- [EXERCISE DESCRIPTION]
Copy each line of the data below, character for character.

[[ DATA SHOWN open ]]

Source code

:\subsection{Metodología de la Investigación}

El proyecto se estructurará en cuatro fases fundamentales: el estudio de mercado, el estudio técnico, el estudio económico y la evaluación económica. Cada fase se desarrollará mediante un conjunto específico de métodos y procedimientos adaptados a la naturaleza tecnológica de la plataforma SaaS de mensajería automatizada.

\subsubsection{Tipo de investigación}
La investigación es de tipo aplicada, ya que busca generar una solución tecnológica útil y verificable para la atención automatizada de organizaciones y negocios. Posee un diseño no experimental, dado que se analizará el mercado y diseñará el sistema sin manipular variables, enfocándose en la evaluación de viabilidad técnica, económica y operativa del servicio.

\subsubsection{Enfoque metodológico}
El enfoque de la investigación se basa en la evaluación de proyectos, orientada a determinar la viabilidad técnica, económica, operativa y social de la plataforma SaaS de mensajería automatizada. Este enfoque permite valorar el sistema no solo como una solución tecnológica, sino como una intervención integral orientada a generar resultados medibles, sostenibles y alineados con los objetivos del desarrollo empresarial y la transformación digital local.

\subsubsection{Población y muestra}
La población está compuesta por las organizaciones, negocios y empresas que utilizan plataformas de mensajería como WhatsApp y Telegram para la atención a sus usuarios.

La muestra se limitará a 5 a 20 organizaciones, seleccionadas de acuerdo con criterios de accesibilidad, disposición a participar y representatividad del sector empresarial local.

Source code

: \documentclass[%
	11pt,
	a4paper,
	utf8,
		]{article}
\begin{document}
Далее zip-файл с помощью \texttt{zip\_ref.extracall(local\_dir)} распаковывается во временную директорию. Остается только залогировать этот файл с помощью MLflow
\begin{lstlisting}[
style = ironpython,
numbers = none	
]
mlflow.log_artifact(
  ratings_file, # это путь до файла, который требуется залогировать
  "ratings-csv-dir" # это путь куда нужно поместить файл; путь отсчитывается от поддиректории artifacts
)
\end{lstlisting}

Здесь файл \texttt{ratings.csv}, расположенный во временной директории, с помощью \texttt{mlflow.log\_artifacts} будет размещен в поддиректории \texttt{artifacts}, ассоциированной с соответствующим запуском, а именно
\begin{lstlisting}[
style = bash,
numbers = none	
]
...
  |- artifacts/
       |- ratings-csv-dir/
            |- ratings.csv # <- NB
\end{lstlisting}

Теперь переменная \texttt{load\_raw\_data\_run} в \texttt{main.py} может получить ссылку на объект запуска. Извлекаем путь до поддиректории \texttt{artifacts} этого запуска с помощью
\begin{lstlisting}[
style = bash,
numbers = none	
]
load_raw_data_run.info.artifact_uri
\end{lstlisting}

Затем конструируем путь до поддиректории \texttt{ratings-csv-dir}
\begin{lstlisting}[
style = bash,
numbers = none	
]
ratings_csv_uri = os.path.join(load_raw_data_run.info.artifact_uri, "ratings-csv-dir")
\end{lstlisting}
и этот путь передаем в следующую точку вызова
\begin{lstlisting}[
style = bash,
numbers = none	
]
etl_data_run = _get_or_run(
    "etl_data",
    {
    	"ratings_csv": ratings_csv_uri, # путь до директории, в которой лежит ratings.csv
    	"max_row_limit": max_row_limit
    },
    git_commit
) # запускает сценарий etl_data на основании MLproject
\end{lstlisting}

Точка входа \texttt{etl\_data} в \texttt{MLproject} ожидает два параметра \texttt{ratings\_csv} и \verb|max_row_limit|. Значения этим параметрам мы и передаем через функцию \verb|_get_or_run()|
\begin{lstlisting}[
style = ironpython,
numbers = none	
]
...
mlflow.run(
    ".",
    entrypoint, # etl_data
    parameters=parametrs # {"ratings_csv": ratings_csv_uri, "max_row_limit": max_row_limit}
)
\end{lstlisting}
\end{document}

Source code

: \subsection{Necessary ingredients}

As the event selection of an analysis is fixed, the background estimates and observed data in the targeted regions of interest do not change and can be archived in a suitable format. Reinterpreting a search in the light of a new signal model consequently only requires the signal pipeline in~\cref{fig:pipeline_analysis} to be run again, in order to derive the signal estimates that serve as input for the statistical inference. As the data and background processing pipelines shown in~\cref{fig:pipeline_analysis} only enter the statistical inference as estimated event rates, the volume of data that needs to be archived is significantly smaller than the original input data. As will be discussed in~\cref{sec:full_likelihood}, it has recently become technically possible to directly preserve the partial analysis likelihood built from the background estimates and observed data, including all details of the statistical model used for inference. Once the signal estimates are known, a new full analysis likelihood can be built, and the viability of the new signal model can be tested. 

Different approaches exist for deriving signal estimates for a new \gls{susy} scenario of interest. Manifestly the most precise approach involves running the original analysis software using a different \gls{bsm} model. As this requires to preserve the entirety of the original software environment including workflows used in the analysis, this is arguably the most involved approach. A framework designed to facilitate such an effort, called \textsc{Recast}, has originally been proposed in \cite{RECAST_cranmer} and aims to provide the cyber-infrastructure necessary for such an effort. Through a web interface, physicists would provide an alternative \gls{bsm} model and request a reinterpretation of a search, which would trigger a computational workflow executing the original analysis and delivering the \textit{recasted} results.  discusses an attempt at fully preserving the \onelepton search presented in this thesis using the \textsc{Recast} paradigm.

[[ DATA SHOWN closed ]]

- [YOUR SOLUTION]
Source code

:\subsection{Metodología de la Investigación}

El proyecto se estructurará en cuatro fases fundamentales: el estudio de mercado, el estudio técnico, el estudio económico y la evaluación económica. Cada fase se desarrollará mediante un conjunto específico de métodos y procedimientos adaptados a la naturaleza tecnológica de la plataforma SaaS de mensajería automatizada.

\subsubsection{Tipo de investigación}
La investigación es de tipo aplicada, ya que busca generar una solución tecnológica útil y verificable para la atención automatizada de organizaciones y negocios. Posee un diseño no experimental, dado que se analizará el mercado y diseñará el sistema sin manipular variables, enfocándose en la evaluación de viabilidad técnica, económica y operativa del servicio.

\subsubsection{Enfoque metodológico}
El enfoque de la investigación se basa en la evaluación de proyectos, orientada a determinar la viabilidad técnica, económica, operativa y social de la plataforma SaaS de mensajería automatizada. Este enfoque permite valorar el sistema no solo como una solución tecnológica, sino como una intervención integral orientada a generar resultados medibles, sostenibles y alineados con los objetivos del desarrollo empresarial y la transformación digital local.

\subsubsection{Población y muestra}
La población está compuesta por las organizaciones, negocios y empresas que utilizan plataformas de mensajería como WhatsApp y Telegram para la atención a sus usuarios.

La muestra se limitará a 5 a 20 organizaciones, seleccionadas de acuerdo con criterios de accesibilidad, disposición a participar y representatividad del sector empresarial local.

Source code

: \documentclass[%
	11pt,
	a4paper,
	utf8,
		]{article}
\begin{document}
Далее zip-файл с помощью \texttt{zip\_ref.extracall(local\_dir)} распаковывается во временную директорию. Остается только залогировать этот файл с помощью MLflow
\begin{lstlisting}[
style = ironpython,
numbers = none	
]
mlflow.log_artifact(
  ratings_file, # это путь до файла, который требуется залогировать
  "ratings-csv-dir" # это путь куда нужно поместить файл; путь отсчитывается от поддиректории artifacts
)
\end{lstlisting}

Здесь файл \texttt{ratings.csv}, расположенный во временной директории, с помощью \texttt{mlflow.log\_artifacts} будет размещен в поддиректории \texttt{artifacts}, ассоциированной с соответствующим запуском, а именно
\begin{lstlisting}[
style = bash,
numbers = none	
]
...
  |- artifacts/
       |- ratings-csv-dir/
            |- ratings.csv # <- NB
\end{lstlisting}

Теперь переменная \texttt{load\_raw\_data\_run} в \texttt{main.py} может получить ссылку на объект запуска. Извлекаем путь до поддиректории \texttt{artifacts} этого запуска с помощью
\begin{lstlisting}[
style = bash,
numbers = none	
]
load_raw_data_run.info.artifact_uri
\end{lstlisting}

Затем конструируем путь до поддиректории \texttt{ratings-csv-dir}
\begin{lstlisting}[
style = bash,
numbers = none	
]
ratings_csv_uri = os.path.join(load_raw_data_run.info.artifact_uri, "ratings-csv-dir")
\end{lstlisting}
и этот путь передаем в следующую точку вызова
\begin{lstlisting}[
style = bash,
numbers = none	
]
etl_data_run = _get_or_run(
    "etl_data",
    {
    	"ratings_csv": ratings_csv_uri, # путь до директории, в которой лежит ratings.csv
    	"max_row_limit": max_row_limit
    },
    git_commit
) # запускает сценарий etl_data на основании MLproject
\end{lstlisting}

Точка входа \texttt{etl\_data} в \texttt{MLproject} ожидает два параметра \texttt{ratings\_csv} и \verb|max_row_limit|. Значения этим параметрам мы и передаем через функцию \verb|_get_or_run()|
\begin{lstlisting}[
style = ironpython,
numbers = none	
]
...
mlflow.run(
    ".",
    entrypoint, # etl_data
    parameters=parametrs # {"ratings_csv": ratings_csv_uri, "max_row_limit": max_row_limit}
)
\end{lstlisting}
\end{document}

Source code

: \subsection{Necessary ingredients}

As the event selection of an analysis is fixed, the background estimates and observed data in the targeted regions of interest do not change and can be archived in a suitable format. Reinterpreting a search in the light of a new signal model consequently only requires the signal pipeline in~\cref{fig:pipeline_analysis} to be run again, in order to derive the signal estimates that serve as input for the statistical inference. As the data and background processing pipelines shown in~\cref{fig:pipeline_analysis} only enter the statistical inference as estimated event rates, the volume of data that needs to be archived is significantly smaller than the original input data. As will be discussed in~\cref{sec:full_likelihood}, it has recently become technically possible to directly preserve the partial analysis likelihood built from the background estimates and observed data, including all details of the statistical model used for inference. Once the signal estimates are known, a new full analysis likelihood can be built, and the viability of the new signal model can be tested. 

Different approaches exist for deriving signal estimates for a new \gls{susy} scenario of interest. Manifestly the most precise approach involves running the original analysis software using a different \gls{bsm} model. As this requires to preserve the entirety of the original software environment including workflows used in the analysis, this is arguably the most involved approach. A framework designed to facilitate such an effort, called \textsc{Recast}, has originally been proposed in \cite{RECAST_cranmer} and aims to provide the cyber-infrastructure necessary for such an effort. Through a web interface, physicists would provide an alternative \gls{bsm} model and request a reinterpretation of a search, which would trigger a computational workflow executing the original analysis and delivering the \textit{recasted} results.  discusses an attempt at fully preserving the \onelepton search presented in this thesis using the \textsc{Recast} paradigm.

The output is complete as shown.